Start of Given entries

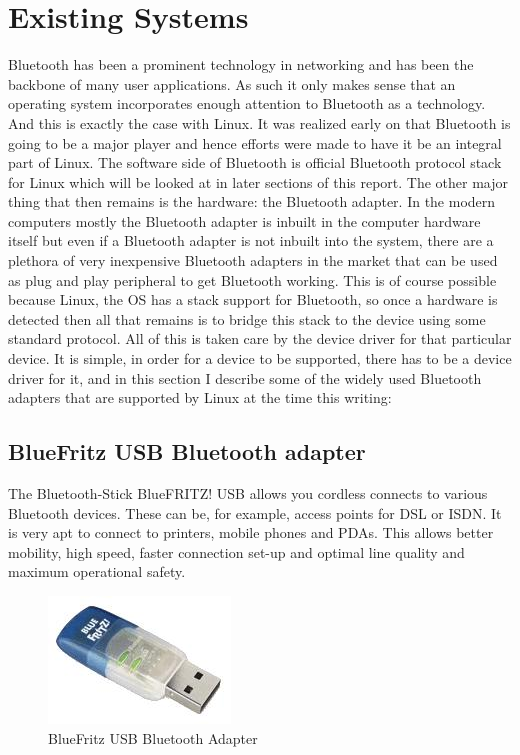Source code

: \section{Existing Systems}
\noindent Bluetooth has been a prominent technology in networking and has been the backbone of many user applications. As such it only makes sense that an operating system incorporates enough attention to Bluetooth as a technology. And this is exactly the case with Linux. It was realized early on that Bluetooth is going to be a major player and hence efforts were made to have it be an integral part of Linux. The software side of Bluetooth is official Bluetooth protocol stack for Linux which will be looked at in later sections of this report. The other major thing that then remains is the hardware: the Bluetooth adapter. In the modern computers mostly the Bluetooth adapter is inbuilt in the computer hardware itself but even if a Bluetooth adapter is not inbuilt into the system, there are a plethora of very inexpensive Bluetooth adapters in the market that can be used as plug and play peripheral to get Bluetooth working. This is of course possible because Linux, the OS has a stack support for Bluetooth, so once a hardware is detected then all that remains is to bridge this stack to the device using some standard protocol. All of this is taken care by the device driver for that particular device. It is simple, in order for a device to be supported, there has to be a device driver for it, and in this section I describe some of the widely used Bluetooth adapters that are supported by Linux at the time this writing:
\subsection{BlueFritz USB Bluetooth adapter}
The Bluetooth-Stick BlueFRITZ! USB allows you cordless connects to various Bluetooth devices. These can be, for example, access points for DSL or ISDN. It is very apt to connect to printers, mobile phones and PDAs. This allows better mobility, high speed, faster connection set-up and optimal line quality and maximum operational safety.
\begin{figure}[ht]
	\centering
	\includegraphics[scale=0.5]{images/bluefritz_usb.png}
	\caption{BlueFritz USB Bluetooth Adapter}
\end{figure}
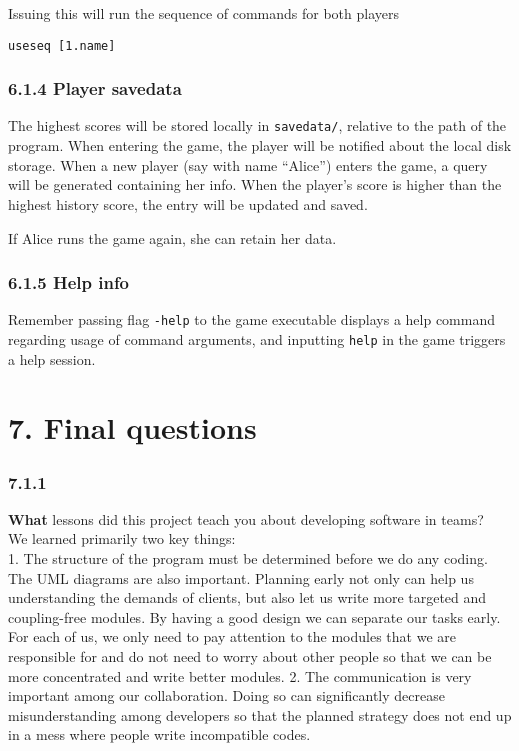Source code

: \documentclass[
]{article}
\begin{document}
Issuing this will run the sequence of commands for both players

\begin{verbatim}
useseq [1.name]
\end{verbatim}

\hypertarget{player-savedata}{%
\subsubsection{6.1.4 Player savedata}\label{player-savedata}}

The highest scores will be stored locally in \texttt{savedata/},
relative to the path of the program. When entering the game, the player
will be notified about the local disk storage. When a new player (say
with name ``Alice'') enters the game, a query will be generated
containing her info. When the player's score is higher than the highest
history score, the entry will be updated and saved.

If Alice runs the game again, she can retain her data.

\hypertarget{help-info}{%
\subsubsection{6.1.5 Help info}\label{help-info}}

Remember passing flag \texttt{-help} to the game executable displays a
help command regarding usage of command arguments, and inputting
\texttt{help} in the game triggers a help session.

\hypertarget{final-questions}{%
\section{7. Final questions}\label{final-questions}}

\hypertarget{section-4}{%
\subsubsection{7.1.1}\label{section-4}}

\textbf{What} lessons did this project teach you about developing
software in teams?\\
We learned primarily two key things:\\
1. The structure of the program must be determined before we do any
coding. The UML diagrams are also important. Planning early not only can
help us understanding the demands of clients, but also let us write more
targeted and coupling-free modules. By having a good design we can
separate our tasks early. For each of us, we only need to pay attention
to the modules that we are responsible for and do not need to worry
about other people so that we can be more concentrated and write better
modules. 2. The communication is very important among our collaboration.
Doing so can significantly decrease misunderstanding among developers so
that the planned strategy does not end up in a mess where people write
incompatible codes.
\end{document}
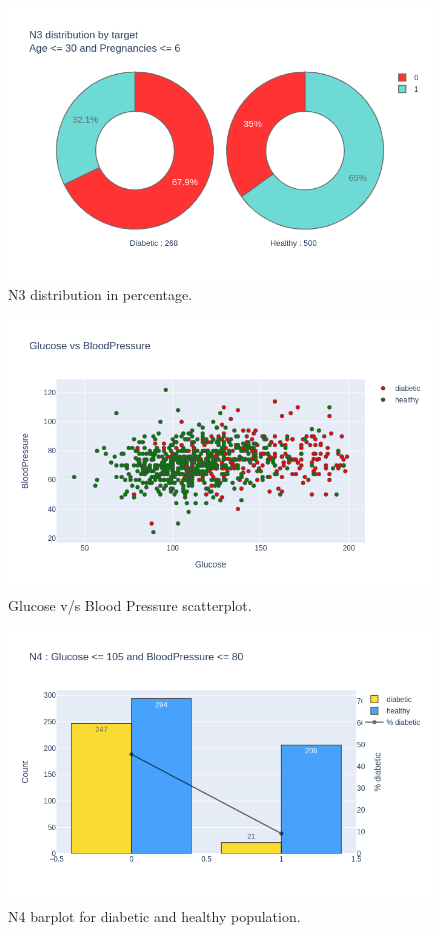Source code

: \documentclass[12pt]{article}
\begin{document}
\begin{figure}[ht]
\centering
\includegraphics[width=1\textwidth]{newplot(19).png}
\caption{\label{fig:29} N3 distribution in percentage.}
\end{figure}

\begin{figure}[ht]
\centering
\includegraphics[width=1\textwidth]{newplot(20).png}
\caption{\label{fig:30} Glucose v/s Blood Pressure scatterplot.}
\end{figure}

\begin{figure}[ht]
\centering
\includegraphics[width=1\textwidth]{newplot(21).png}
\caption{\label{fig:31} N4 barplot for diabetic and healthy population.}
\end{figure}
\end{document}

End of Given entries

Exercise aim => Every line of the listing that includes the word "highest" must be copied.

Answer box =>
The highest scores will be stored locally in \texttt{savedata/},
containing her info. When the player's score is higher than the highest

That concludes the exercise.